Repeat every entry below exactly.

══════

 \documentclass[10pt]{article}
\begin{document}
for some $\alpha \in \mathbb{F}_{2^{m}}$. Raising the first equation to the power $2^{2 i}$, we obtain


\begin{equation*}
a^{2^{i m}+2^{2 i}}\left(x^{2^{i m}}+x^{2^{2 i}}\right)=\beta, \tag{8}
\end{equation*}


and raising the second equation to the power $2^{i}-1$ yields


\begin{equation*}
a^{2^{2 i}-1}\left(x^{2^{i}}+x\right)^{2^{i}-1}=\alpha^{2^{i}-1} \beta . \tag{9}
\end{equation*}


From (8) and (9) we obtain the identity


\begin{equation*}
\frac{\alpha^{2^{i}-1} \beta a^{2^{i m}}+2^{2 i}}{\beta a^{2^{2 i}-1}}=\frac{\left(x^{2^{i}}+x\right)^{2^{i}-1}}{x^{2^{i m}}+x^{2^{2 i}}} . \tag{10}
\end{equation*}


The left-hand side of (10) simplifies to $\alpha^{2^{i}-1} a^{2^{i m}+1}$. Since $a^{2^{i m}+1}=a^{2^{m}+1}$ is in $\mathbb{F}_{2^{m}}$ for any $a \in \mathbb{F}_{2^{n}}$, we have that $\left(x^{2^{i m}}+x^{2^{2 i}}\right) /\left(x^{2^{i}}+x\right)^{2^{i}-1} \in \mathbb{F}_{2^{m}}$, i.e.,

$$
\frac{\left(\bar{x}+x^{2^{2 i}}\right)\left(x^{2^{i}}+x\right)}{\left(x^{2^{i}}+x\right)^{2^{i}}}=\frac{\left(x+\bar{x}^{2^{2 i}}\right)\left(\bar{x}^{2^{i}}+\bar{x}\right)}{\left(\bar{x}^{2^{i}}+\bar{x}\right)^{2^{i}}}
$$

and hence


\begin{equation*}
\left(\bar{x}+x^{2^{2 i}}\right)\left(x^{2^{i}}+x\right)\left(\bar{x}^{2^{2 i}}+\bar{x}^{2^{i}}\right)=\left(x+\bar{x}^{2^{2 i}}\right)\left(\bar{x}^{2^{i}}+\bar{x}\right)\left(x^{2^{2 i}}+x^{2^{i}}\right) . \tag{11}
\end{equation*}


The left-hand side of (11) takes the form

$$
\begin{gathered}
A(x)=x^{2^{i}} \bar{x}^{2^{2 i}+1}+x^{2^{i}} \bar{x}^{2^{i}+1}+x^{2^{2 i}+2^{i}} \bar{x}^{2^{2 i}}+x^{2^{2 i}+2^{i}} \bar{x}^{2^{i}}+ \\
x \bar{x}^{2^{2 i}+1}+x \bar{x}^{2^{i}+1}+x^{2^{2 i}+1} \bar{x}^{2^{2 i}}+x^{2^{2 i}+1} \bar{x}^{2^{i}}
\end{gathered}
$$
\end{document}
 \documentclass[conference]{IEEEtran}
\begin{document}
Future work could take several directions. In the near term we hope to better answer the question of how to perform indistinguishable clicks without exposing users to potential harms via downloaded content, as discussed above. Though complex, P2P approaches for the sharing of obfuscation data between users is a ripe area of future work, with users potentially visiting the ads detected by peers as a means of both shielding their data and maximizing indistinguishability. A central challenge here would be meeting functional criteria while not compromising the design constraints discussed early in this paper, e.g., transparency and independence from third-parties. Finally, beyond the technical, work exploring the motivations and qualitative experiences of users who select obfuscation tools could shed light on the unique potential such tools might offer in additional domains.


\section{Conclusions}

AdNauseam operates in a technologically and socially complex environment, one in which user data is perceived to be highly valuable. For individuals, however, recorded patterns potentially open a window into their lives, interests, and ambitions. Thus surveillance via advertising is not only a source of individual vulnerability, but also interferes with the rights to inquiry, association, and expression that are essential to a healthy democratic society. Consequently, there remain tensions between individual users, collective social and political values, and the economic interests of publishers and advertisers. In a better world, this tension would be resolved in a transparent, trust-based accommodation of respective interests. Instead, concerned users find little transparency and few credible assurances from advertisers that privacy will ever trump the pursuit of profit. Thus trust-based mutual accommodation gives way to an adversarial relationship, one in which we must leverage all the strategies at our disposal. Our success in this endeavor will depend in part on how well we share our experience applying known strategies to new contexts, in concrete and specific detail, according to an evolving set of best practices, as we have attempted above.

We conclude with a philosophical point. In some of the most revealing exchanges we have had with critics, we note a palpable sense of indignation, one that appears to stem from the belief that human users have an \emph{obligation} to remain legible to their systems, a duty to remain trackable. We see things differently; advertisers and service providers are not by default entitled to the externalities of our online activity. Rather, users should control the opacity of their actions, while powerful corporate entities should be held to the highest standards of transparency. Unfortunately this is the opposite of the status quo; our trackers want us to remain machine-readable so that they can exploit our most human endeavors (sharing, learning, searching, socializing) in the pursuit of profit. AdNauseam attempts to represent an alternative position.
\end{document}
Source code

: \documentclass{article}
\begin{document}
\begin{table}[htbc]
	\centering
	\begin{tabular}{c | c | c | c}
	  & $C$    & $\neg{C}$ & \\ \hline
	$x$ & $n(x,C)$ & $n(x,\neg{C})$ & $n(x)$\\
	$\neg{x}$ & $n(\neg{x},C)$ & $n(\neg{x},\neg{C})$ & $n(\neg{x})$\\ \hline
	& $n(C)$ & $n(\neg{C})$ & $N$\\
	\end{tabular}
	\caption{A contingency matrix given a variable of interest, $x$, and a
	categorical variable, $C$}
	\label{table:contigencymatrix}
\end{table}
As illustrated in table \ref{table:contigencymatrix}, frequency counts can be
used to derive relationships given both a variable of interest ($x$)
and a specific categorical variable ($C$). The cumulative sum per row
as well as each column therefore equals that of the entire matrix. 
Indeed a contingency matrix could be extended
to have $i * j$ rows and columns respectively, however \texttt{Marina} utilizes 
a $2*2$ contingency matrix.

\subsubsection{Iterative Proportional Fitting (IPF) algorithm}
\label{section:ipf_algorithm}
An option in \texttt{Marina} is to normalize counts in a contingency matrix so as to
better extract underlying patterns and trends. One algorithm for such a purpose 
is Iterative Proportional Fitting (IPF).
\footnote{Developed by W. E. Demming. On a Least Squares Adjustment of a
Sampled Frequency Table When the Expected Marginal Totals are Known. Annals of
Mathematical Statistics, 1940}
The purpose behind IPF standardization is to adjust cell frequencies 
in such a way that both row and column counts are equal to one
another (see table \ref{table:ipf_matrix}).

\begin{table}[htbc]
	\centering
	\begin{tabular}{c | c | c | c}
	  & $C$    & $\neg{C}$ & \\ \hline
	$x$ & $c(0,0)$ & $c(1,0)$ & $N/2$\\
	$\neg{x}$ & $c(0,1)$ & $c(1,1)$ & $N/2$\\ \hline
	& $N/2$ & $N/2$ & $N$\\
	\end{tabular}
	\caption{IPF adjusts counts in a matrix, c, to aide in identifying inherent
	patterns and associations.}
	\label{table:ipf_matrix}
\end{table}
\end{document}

══════

### Written answer
 \documentclass[10pt]{article}
\begin{document}
for some $\alpha \in \mathbb{F}_{2^{m}}$. Raising the first equation to the power $2^{2 i}$, we obtain


\begin{equation*}
a^{2^{i m}+2^{2 i}}\left(x^{2^{i m}}+x^{2^{2 i}}\right)=\beta, \tag{8}
\end{equation*}


and raising the second equation to the power $2^{i}-1$ yields


\begin{equation*}
a^{2^{2 i}-1}\left(x^{2^{i}}+x\right)^{2^{i}-1}=\alpha^{2^{i}-1} \beta . \tag{9}
\end{equation*}


From (8) and (9) we obtain the identity


\begin{equation*}
\frac{\alpha^{2^{i}-1} \beta a^{2^{i m}}+2^{2 i}}{\beta a^{2^{2 i}-1}}=\frac{\left(x^{2^{i}}+x\right)^{2^{i}-1}}{x^{2^{i m}}+x^{2^{2 i}}} . \tag{10}
\end{equation*}


The left-hand side of (10) simplifies to $\alpha^{2^{i}-1} a^{2^{i m}+1}$. Since $a^{2^{i m}+1}=a^{2^{m}+1}$ is in $\mathbb{F}_{2^{m}}$ for any $a \in \mathbb{F}_{2^{n}}$, we have that $\left(x^{2^{i m}}+x^{2^{2 i}}\right) /\left(x^{2^{i}}+x\right)^{2^{i}-1} \in \mathbb{F}_{2^{m}}$, i.e.,

$$
\frac{\left(\bar{x}+x^{2^{2 i}}\right)\left(x^{2^{i}}+x\right)}{\left(x^{2^{i}}+x\right)^{2^{i}}}=\frac{\left(x+\bar{x}^{2^{2 i}}\right)\left(\bar{x}^{2^{i}}+\bar{x}\right)}{\left(\bar{x}^{2^{i}}+\bar{x}\right)^{2^{i}}}
$$

and hence


\begin{equation*}
\left(\bar{x}+x^{2^{2 i}}\right)\left(x^{2^{i}}+x\right)\left(\bar{x}^{2^{2 i}}+\bar{x}^{2^{i}}\right)=\left(x+\bar{x}^{2^{2 i}}\right)\left(\bar{x}^{2^{i}}+\bar{x}\right)\left(x^{2^{2 i}}+x^{2^{i}}\right) . \tag{11}
\end{equation*}


The left-hand side of (11) takes the form

$$
\begin{gathered}
A(x)=x^{2^{i}} \bar{x}^{2^{2 i}+1}+x^{2^{i}} \bar{x}^{2^{i}+1}+x^{2^{2 i}+2^{i}} \bar{x}^{2^{2 i}}+x^{2^{2 i}+2^{i}} \bar{x}^{2^{i}}+ \\
x \bar{x}^{2^{2 i}+1}+x \bar{x}^{2^{i}+1}+x^{2^{2 i}+1} \bar{x}^{2^{2 i}}+x^{2^{2 i}+1} \bar{x}^{2^{i}}
\end{gathered}
$$
\end{document}
 \documentclass[conference]{IEEEtran}
\begin{document}
Future work could take several directions. In the near term we hope to better answer the question of how to perform indistinguishable clicks without exposing users to potential harms via downloaded content, as discussed above. Though complex, P2P approaches for the sharing of obfuscation data between users is a ripe area of future work, with users potentially visiting the ads detected by peers as a means of both shielding their data and maximizing indistinguishability. A central challenge here would be meeting functional criteria while not compromising the design constraints discussed early in this paper, e.g., transparency and independence from third-parties. Finally, beyond the technical, work exploring the motivations and qualitative experiences of users who select obfuscation tools could shed light on the unique potential such tools might offer in additional domains.


\section{Conclusions}

AdNauseam operates in a technologically and socially complex environment, one in which user data is perceived to be highly valuable. For individuals, however, recorded patterns potentially open a window into their lives, interests, and ambitions. Thus surveillance via advertising is not only a source of individual vulnerability, but also interferes with the rights to inquiry, association, and expression that are essential to a healthy democratic society. Consequently, there remain tensions between individual users, collective social and political values, and the economic interests of publishers and advertisers. In a better world, this tension would be resolved in a transparent, trust-based accommodation of respective interests. Instead, concerned users find little transparency and few credible assurances from advertisers that privacy will ever trump the pursuit of profit. Thus trust-based mutual accommodation gives way to an adversarial relationship, one in which we must leverage all the strategies at our disposal. Our success in this endeavor will depend in part on how well we share our experience applying known strategies to new contexts, in concrete and specific detail, according to an evolving set of best practices, as we have attempted above.

We conclude with a philosophical point. In some of the most revealing exchanges we have had with critics, we note a palpable sense of indignation, one that appears to stem from the belief that human users have an \emph{obligation} to remain legible to their systems, a duty to remain trackable. We see things differently; advertisers and service providers are not by default entitled to the externalities of our online activity. Rather, users should control the opacity of their actions, while powerful corporate entities should be held to the highest standards of transparency. Unfortunately this is the opposite of the status quo; our trackers want us to remain machine-readable so that they can exploit our most human endeavors (sharing, learning, searching, socializing) in the pursuit of profit. AdNauseam attempts to represent an alternative position.
\end{document}
Source code

: \documentclass{article}
\begin{document}
\begin{table}[htbc]
	\centering
	\begin{tabular}{c | c | c | c}
	  & $C$    & $\neg{C}$ & \\ \hline
	$x$ & $n(x,C)$ & $n(x,\neg{C})$ & $n(x)$\\
	$\neg{x}$ & $n(\neg{x},C)$ & $n(\neg{x},\neg{C})$ & $n(\neg{x})$\\ \hline
	& $n(C)$ & $n(\neg{C})$ & $N$\\
	\end{tabular}
	\caption{A contingency matrix given a variable of interest, $x$, and a
	categorical variable, $C$}
	\label{table:contigencymatrix}
\end{table}
As illustrated in table \ref{table:contigencymatrix}, frequency counts can be
used to derive relationships given both a variable of interest ($x$)
and a specific categorical variable ($C$). The cumulative sum per row
as well as each column therefore equals that of the entire matrix. 
Indeed a contingency matrix could be extended
to have $i * j$ rows and columns respectively, however \texttt{Marina} utilizes 
a $2*2$ contingency matrix.

\subsubsection{Iterative Proportional Fitting (IPF) algorithm}
\label{section:ipf_algorithm}
An option in \texttt{Marina} is to normalize counts in a contingency matrix so as to
better extract underlying patterns and trends. One algorithm for such a purpose 
is Iterative Proportional Fitting (IPF).
\footnote{Developed by W. E. Demming. On a Least Squares Adjustment of a
Sampled Frequency Table When the Expected Marginal Totals are Known. Annals of
Mathematical Statistics, 1940}
The purpose behind IPF standardization is to adjust cell frequencies 
in such a way that both row and column counts are equal to one
another (see table \ref{table:ipf_matrix}).

\begin{table}[htbc]
	\centering
	\begin{tabular}{c | c | c | c}
	  & $C$    & $\neg{C}$ & \\ \hline
	$x$ & $c(0,0)$ & $c(1,0)$ & $N/2$\\
	$\neg{x}$ & $c(0,1)$ & $c(1,1)$ & $N/2$\\ \hline
	& $N/2$ & $N/2$ & $N$\\
	\end{tabular}
	\caption{IPF adjusts counts in a matrix, c, to aide in identifying inherent
	patterns and associations.}
	\label{table:ipf_matrix}
\end{table}
\end{document}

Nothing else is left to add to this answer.